The so-called HyperSentry software runs outside the hypervisor to verify in real time whether it has been compromised by malware or an attacker. Because the hypervisor handles multiple virtual machines within a physical machine, an attack against the hypervisor could compromise multiple applications and, in the case of cloud computing services, potentially multiple customers' systems and applications. The attacker then could steal user information, spread malware, or deploy the cloud's computing resources for other attacks.
Dr. Peng Ning, one of the researchers who developed HyperSentry and a professor of computer science at NC State, says the prototype tool measures a hypervisor's integrity without the hypervisor knowing it's being measured in case an attacker has wrested control of it. The software also has a full view of all elements of the hypervisor, including the internal memory of the CPUs running it, according to Ning. "It gives you peace of mind about the [cloud computing] system's integrity: At least you can be more confident that the system is better protected," Ning says.
Hypervisor attacks are rare today. "But if there is one, the consequences would be quite serious. Think about Amazon [cloud computing service] with so many machines running so many things [being attacked]," Peng says.
Sophisticated malware can be camouflaged to hide from security software that only views the memory where the hypervisor is stationed, and can modify pieces of the CPU and move the infected software where it can't be detected. HyperSentry is able to see where the hypervisor is located, even if it has been relocated by an attacker, according to the researchers.
"It makes sure it's really measuring the hypervisor," Ning says. Existing security tools can be defeated by hypervisor hacks, he says.
"The hypervisor is usually the highest-privileged software on the system. If the hypervisor is compromised, the attacker ... can change how the program is supposed to run. It can replace itself with a previously known version, and if a vulnerability exists, an attacker can come back and attack it again," he says.

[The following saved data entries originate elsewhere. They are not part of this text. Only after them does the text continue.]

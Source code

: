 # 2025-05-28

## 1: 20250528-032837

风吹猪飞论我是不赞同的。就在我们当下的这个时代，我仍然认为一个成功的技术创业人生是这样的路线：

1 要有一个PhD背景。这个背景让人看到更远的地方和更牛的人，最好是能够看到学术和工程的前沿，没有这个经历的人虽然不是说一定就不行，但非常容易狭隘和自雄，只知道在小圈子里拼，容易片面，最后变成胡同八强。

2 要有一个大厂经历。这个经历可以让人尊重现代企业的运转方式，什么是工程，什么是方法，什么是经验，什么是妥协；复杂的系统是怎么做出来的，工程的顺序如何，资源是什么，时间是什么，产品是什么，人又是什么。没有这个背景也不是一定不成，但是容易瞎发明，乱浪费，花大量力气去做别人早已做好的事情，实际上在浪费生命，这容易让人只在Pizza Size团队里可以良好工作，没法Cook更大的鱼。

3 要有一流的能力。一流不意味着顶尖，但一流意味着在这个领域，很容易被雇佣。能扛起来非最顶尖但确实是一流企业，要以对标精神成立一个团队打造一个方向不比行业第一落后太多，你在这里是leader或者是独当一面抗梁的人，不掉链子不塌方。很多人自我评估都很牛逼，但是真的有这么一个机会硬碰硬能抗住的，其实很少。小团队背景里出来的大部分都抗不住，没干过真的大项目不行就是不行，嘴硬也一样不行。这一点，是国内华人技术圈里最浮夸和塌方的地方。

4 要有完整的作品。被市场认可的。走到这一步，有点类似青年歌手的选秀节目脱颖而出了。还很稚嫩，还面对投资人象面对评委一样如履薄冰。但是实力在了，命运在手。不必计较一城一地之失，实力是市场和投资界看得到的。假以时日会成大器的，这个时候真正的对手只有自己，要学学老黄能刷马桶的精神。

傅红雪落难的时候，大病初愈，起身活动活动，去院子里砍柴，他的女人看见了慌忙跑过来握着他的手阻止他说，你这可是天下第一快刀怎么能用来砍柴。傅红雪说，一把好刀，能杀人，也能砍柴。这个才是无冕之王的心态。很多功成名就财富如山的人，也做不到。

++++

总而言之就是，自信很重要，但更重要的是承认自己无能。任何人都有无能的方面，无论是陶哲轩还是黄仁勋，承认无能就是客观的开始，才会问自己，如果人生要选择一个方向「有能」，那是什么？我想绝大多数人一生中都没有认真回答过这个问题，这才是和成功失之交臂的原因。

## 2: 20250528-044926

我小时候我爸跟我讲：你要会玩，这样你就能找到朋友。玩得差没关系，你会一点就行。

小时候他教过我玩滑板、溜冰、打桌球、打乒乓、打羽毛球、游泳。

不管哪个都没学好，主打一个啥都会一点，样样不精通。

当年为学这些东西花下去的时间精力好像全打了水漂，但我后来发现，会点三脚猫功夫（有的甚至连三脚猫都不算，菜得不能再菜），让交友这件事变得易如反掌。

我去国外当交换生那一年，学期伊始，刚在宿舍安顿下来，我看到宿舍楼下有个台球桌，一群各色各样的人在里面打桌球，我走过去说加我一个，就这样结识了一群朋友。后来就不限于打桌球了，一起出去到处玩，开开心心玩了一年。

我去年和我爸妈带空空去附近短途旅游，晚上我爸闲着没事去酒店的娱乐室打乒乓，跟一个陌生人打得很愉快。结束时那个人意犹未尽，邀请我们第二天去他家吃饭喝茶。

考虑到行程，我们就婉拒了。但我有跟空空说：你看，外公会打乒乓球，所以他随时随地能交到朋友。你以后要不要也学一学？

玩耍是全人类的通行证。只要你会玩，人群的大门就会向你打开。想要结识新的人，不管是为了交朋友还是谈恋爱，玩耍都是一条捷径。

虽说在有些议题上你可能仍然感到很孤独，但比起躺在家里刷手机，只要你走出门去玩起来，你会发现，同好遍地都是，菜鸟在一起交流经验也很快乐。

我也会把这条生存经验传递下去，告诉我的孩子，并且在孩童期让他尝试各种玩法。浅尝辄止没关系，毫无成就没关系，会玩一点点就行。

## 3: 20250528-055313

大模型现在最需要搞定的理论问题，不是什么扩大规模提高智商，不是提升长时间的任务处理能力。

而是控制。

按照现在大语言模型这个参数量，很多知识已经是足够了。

Ning and his fellow colleagues built their prototype for the Xen hypervisor and will present their work next month at the 17th ACM Conference on Computer and Communications Security in Chicago.
The HyperSentry prototype uses the Intelligent Platform Management Interface (IPMI) on the server to set up the "out-of-band" channel that separates the tool from the hypervisor. It then invokes a System Management Interrupt (SMI) to trigger HyperSentry. "We're also working on a version to measure the Linux KVM" virtual environment, Ning says.
HyperSentry ultimately will become an open-source offering. The researchers are looking at other applications of the technology, as well. "We are having conversations with IBM and Red Hat to see if it can be applied to enterprise systems management. So if this works out, hopefully in two to three years you will see HyperSentry used in an enterprise environment," Ning says. "HyperSentry is currently shaped for server platforms."
NC State researchers earlier this year built another hypervisor security tool called HyperSafe that blocks any new code -- namely malware -- from getting into the hypervisor and restricts alterations to the hypervisor's code. Ning says HyperSafe is complementary to HyperSentry.